The 2025 Lexus Nottingham Challenger II was a professional tennis tournament played on grass courts. It was the third edition of the tournament which was part of the 2025 ATP Challenger Tour. It took place in Nottingham, United Kingdom between 7 and 13 July 2025.
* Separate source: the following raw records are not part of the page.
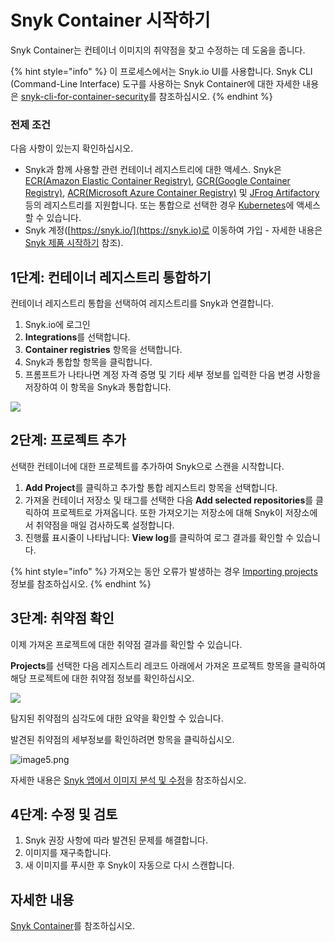 # Snyk Container 시작하기

Snyk Container는 컨테이너 이미지의 취약점을 찾고 수정하는 데 도움을 줍니다.

{% hint style="info" %}
이 프로세스에서는 Snyk.io UI를 사용합니다. Snyk CLI (Command-Line Interface) 도구를 사용하는 Snyk Container에 대한 자세한 내용은 [snyk-cli-for-container-security](snyk-cli-for-container-security/ "mention")를 참조하십시오.
{% endhint %}

### 전제 조건

다음 사항이 있는지 확인하십시오.

* Snyk과 함께 사용할 관련 컨테이너 레지스트리에 대한 액세스. Snyk은  [ECR(Amazon Elastic Container Registry)](image-scanning-library/ecr-image-scanning/), [GCR(Google Container Registry)](image-scanning-library/gcr-image-scanning/),  [ACR(Microsoft Azure Container Registry)](image-scanning-library/acr-image-scanning/) 및 [JFrog Artifactory](https://docs.snyk.io/snyk-container/image-scanning-library/jfrog-artifactory-image-scanning)등의 레지스트리를 지원합니다. 또는 통합으로 선택한 경우 [Kubernetes](image-scanning-library/kubernetes-workload-and-image-scanning/)에 액세스할 수 있습니다.
* Snyk 계정([https://snyk.io/](https://snyk.io)로 이동하여 가입 - 자세한 내용은 [Snyk 제품 시작하기](../../getting-started/getting-started-snyk-products/select-snyk-product-tool.md) 참조).

## 1단계: 컨테이너 레지스트리 통합하기

컨테이너 레지스트리 통합을 선택하여 레지스트리를 Snyk과 연결합니다.

1. Snyk.io에 로그인
2. **Integrations**를 선택합니다.
3. **Container registries** 항목을 선택합니다.
4. Snyk과 통합할 항목을 클릭합니다.
5. 프롬프트가 나타나면 계정 자격 증명 및 기타 세부 정보를 입력한 다음 변경 사항을 저장하여 이 항목을 Snyk과 통합합니다.

![](../../.gitbook/assets/container-account-credentials.png)

## 2단계: 프로젝트 추가

선택한 컨테이너에 대한 프로젝트를 추가하여 Snyk으로 스캔을 시작합니다.

1. **Add Project**를 클릭하고 추가할 통합 레지스트리 항목을 선택합니다.
2. 가져올 컨테이너 저장소 및 태그를 선택한 다음 **Add selected repositories**를 클릭하여 프로젝트로 가져옵니다. 또한 가져오기는 저장소에 대해 Snyk이 저장소에서 취약점을 매일 검사하도록 설정합니다.
3. 진행률 표시줄이 나타납니다: **View log**를 클릭하여 로그 결과를 확인할 수 있습니다.

{% hint style="info" %}
가져오는 동안 오류가 발생하는 경우 [Importing projects](https://support.snyk.io/hc/en-us/sections/360000923478-Importing-projects) 정보를 참조하십시오.
{% endhint %}

## 3단계: 취약점 확인

이제 가져온 프로젝트에 대한 취약점 결과를 확인할 수 있습니다.

**Projects**를 선택한 다음 레지스트리 레코드 아래에서 가져온 프로젝트 항목을 클릭하여 해당 프로젝트에 대한 취약점 정보를 확인하십시오.

![](<../../.gitbook/assets/mceclip2 (1) (1) (1) (3) (3) (4) (6) (1) (24).png>)

탐지된 취약점의 심각도에 대한 요약을 확인할 수 있습니다.

발견된 취약점의 세부정보를 확인하려면 항목을 클릭하십시오.

![image5.png](../../.gitbook/assets/image5-1-.png)

자세한 내용은 [Snyk 앱에서 이미지 분석 및 수정](getting-around-the-snyk-container-ui/analysis-and-remediation-for-your-images-from-the-snyk-app.md)을 참조하십시오.

## 4단계: 수정 및 검토

1. Snyk 권장 사항에 따라 발견된 문제를 해결합니다.
2. 이미지를 재구축합니다.
3. 새 이미지를 푸시한 후 Snyk이 자동으로 다시 스캔합니다.

## 자세한 내용

[Snyk Container](./)를 참조하십시오.

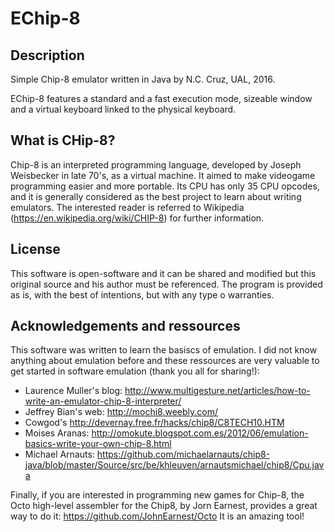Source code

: # EChip-8

## Description
Simple Chip-8 emulator written in Java by N.C. Cruz, UAL, 2016. 

EChip-8 features a standard and a fast execution mode, sizeable window and a virtual keyboard linked to the physical keyboard.

## What is CHip-8?
Chip-8 is an interpreted programming language, developed by Joseph Weisbecker in late 70's, as a virtual machine. It aimed to make videogame programming easier and more portable. Its CPU has only 35 CPU opcodes, and it is generally considered as the best project to learn about writing emulators. The interested reader is referred to Wikipedia (https://en.wikipedia.org/wiki/CHIP-8) for further information.

## License
This software is open-software and it can be shared and modified but this original source and his author must be referenced. The program is provided as is, with the best of intentions, but with any type o warranties.

## Acknowledgements and ressources
This software was written to learn the basiscs of emulation. I did not know anything about emulation before and these ressources are very valuable to get started in software emulation (thank you all for sharing!):

+ Laurence Muller's blog: http://www.multigesture.net/articles/how-to-write-an-emulator-chip-8-interpreter/
+ Jeffrey Bian's web: http://mochi8.weebly.com/
+ Cowgod's http://devernay.free.fr/hacks/chip8/C8TECH10.HTM 
+ Moises Aranas: http://omokute.blogspot.com.es/2012/06/emulation-basics-write-your-own-chip-8.html
+ Michael Arnauts: https://github.com/michaelarnauts/chip8-java/blob/master/Source/src/be/khleuven/arnautsmichael/chip8/Cpu.java 

Finally, if you are interested in programming new games for Chip-8, the Octo high-level assembler for the Chip8, by Jorn Earnest, provides a great way to do it: https://github.com/JohnEarnest/Octo It is an amazing tool!
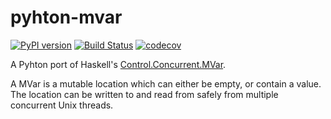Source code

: # pyhton-mvar

[![PyPI version](https://badge.fury.io/py/mvar.svg)](https://badge.fury.io/py/mvar)
[![Build Status](https://travis-ci.com/gabrik/mvar-python.svg?branch=master)](https://travis-ci.com/gabrik/mvar-python)
[![codecov](https://codecov.io/gh/gabrik/mvar-python/branch/master/graph/badge.svg)](https://codecov.io/gh/gabrik/mvar-python)


A Pyhton port of Haskell's [Control.Concurrent.MVar](https://hackage.haskell.org/package/base/docs/Control-Concurrent-MVar.html).

A MVar is a mutable location which can either be empty, or contain a value.
The location can be written to and read from safely from multiple concurrent Unix threads.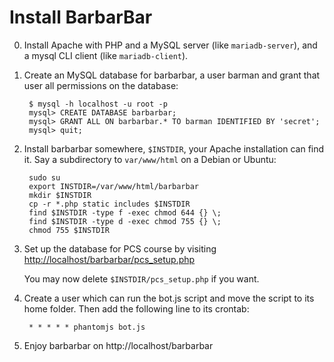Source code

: 

Install BarbarBar
=================

0. Install Apache with PHP and a MySQL server (like `mariadb-server`),
   and a mysql CLI client (like `mariadb-client`).

1. Create an MySQL database for barbarbar, a user barman and grant
   that user all permissions on the database:

        $ mysql -h localhost -u root -p
        mysql> CREATE DATABASE barbarbar;
        mysql> GRANT ALL ON barbarbar.* TO barman IDENTIFIED BY 'secret';
        mysql> quit;

2. Install barbarbar somewhere, `$INSTDIR`, your Apache installation can find it.
   Say a subdirectory to `var/www/html` on a Debian or Ubuntu:

        sudo su
        export INSTDIR=/var/www/html/barbarbar
        mkdir $INSTDIR
        cp -r *.php static includes $INSTDIR
        find $INSTDIR -type f -exec chmod 644 {} \;
        find $INSTDIR -type d -exec chmod 755 {} \;
        chmod 755 $INSTDIR

3. Set up the database for PCS course by visiting
   <http://localhost/barbarbar/pcs_setup.php>

   You may now delete `$INSTDIR/pcs_setup.php` if you want.

4. Create a user which can run the bot.js script and move the script to its
   home folder. Then add the following line to its crontab:

        * * * * * phantomjs bot.js

5. Enjoy barbarbar on http://localhost/barbarbar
==Singles main-draw entrants==
===Seeds===

| Country | Player | Rank^{1} | Seed |
|---|---|---|---|
| FRA | Hugo Grenier | 175 | 1 |
| GBR | Johannus Monday | 224 | 2 |
| GBR | Oliver Crawford | 248 | 3 |
| GBR | Ryan Peniston | 263 | 4 |
| GBR | Jack Pinnington Jones | 281 | 5 |
| FRA | Matteo Martineau | 292 | 6 |
| GBR | George Loffhagen | 293 | 7 |
| GBR | Alastair Gray | 374 | 8 |

- ^{1} Rankings are as of 30 June 2025.

===Other entrants===
The following players received wildcards into the singles main draw:
- GBR Ben Jones
- GBR Charlie Robertson
- GBR Connor Thomson

The following player received entry into the singles main draw as an alternate:
- Ilya Ivashka

The following players received entry from the qualifying draw:
- GBR Patrick Brady
- NOR Nicolai Budkov Kjær
- GBR Tom Hands
- GBR Lui Maxted
- USA Axel Nefve
- GER Patrick Zahraj

==Champions==
===Singles===

- GBR Jack Pinnington Jones def. GBR Kyle Edmund 6–4, 7–6^{(7–1)}.

===Doubles===

- GBR Scott Duncan / GBR James MacKinlay def. GBR Charles Broom / GBR Mark Whitehouse 7–5, 4–6, [20–18].